I want to continue my thoughts about real analysis from last time. As I said then, the central concept behind real analysis is the limit. But limits aren't the point of real analysis, they are a tool. So what can we do with limits?
First, we can determine continuity. Continuity is the idea that there are no breaks or gaps in something. As applied to functions, continuity means that there are no sudden jumps in the value of the function. In other words, if a particular input produces a particular output, any inputs near the original input will have outputs near the original output. Or mathematically, a function is continuous at a point if the limit of the function at that point equals the value of the function at that point. Being "near" a value is sort of a nebulous concept, and I'm not going to define it precisely here. But I will say that being "near" an output at a particular input has a precise definition, but that it depends on the function and also the input value.

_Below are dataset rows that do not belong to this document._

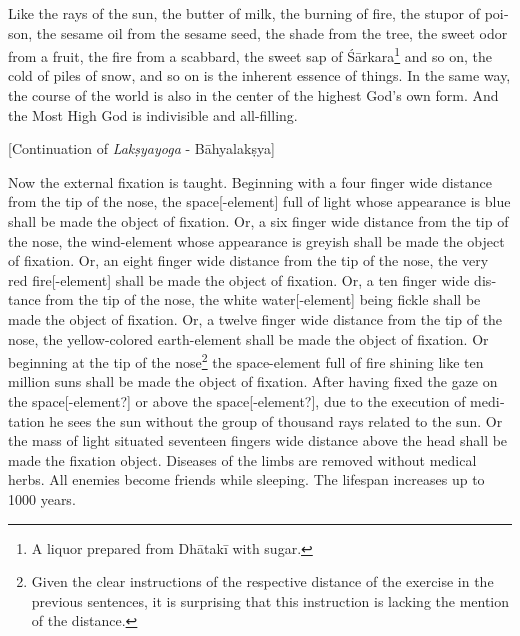 \begin{otherlanguage}{english}
\begin{tlate}
Like the rays of the sun, the butter of milk, the burning of fire, the stupor of poison, the sesame oil from the sesame seed, the shade from the tree, the sweet odor from a fruit, the fire from a scabbard, the sweet sap of Śārkara\footnote{A liquor prepared from Dhātakī with sugar.} and so on, the cold of piles of snow, and so on is the inherent essence of things. In the same way, the course of the world is also in the center of the highest God's own form. And the Most High God is indivisible and all-filling.
\end{tlate}
\begin{tlate}
   \bigskip
        \centerline{\textrm{\small{[Continuation of \textit{Lakṣyayoga} - Bāhyalakṣya]}}}
          \bigskip
Now the external fixation is taught. Beginning with a four finger wide distance from the tip of the nose, the space[-element] full of light whose appearance is blue shall be made the object of fixation. Or, a six finger wide distance from the tip of the nose, the wind-element whose appearance is greyish shall be made the object of fixation. Or, an eight finger wide distance from the tip of the nose, the very red fire[-element] shall be made the object of fixation. Or, a ten finger wide distance from the tip of the nose, the white water[-element] being fickle shall be made the object of fixation. Or, a twelve finger wide distance from the tip of the nose, the yellow-colored earth-element shall be made the object of fixation. Or beginning at the tip of the nose\footnote{Given the clear instructions of the respective distance of the exercise in the previous sentences, it is surprising that this instruction is lacking the mention of the distance.} the space-element full of fire shining like ten million suns shall be made the object of fixation. After having fixed the gaze on the space[-element?] or above the space[-element?], due to the execution of meditation he sees the sun without the group of thousand rays related to the sun. Or the mass of light situated seventeen fingers wide distance above the head shall be made the fixation object. Diseases of the limbs are removed without medical herbs. All enemies become friends while sleeping. The lifespan increases up to 1000 years. 
\end{tlate}
\begin{tlate}

\end{tlate}
\end{otherlanguage}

Starting with the statement that a function is continuous at a particular point, we can extend this to say that the function is continuous everywhere. Sometimes we can only say that a function is continuous at most places, but there are some places where it is not continuous. This is nearly as useful as being continuous everywhere. We may also be able to say that a function is uniformly continuous, in which case we can use the same definition for "near" for every point in the domain of the function.
Why do we care about continuity? If we know that a function is continuous, we know a lot about that function. There are a bunch of important theorems from calculus, such as the intermediate value theorem and the mean value theorem, which depend on the continuity of the function. Calculus uses these theorems, but often does not prove them. A calculus textbook will say something like, "this looks like it should be true, and it is true, but for the proof, check an analysis book." Continuous functions are easier to work with than discontinuous functions. The bad news is that most functions are discontinuous, so proving continuity is an important step for working with a function.
Continuity leads to calculus. Again using limits as a tool, we can demonstrate that differentiation and integration actually work. Both concepts are based on approximation, and there's an assumption that the approximations are actually meaningful. Using limits, analysis proves that the approximations are correct.
When approaching limits using sequences, derivatives are based on a sequence of points. Starting with a fixed input point, take a sequence of points near that point, and the limit of the change in outputs between those two points is the derivative of the function. Integrals are based on a sequence of sets. Subdivide the total area into a set of smaller areas which approximate the original. As the sets have more subdivisions of smaller areas, the limit of the approximation of the area is the true area, or the integral.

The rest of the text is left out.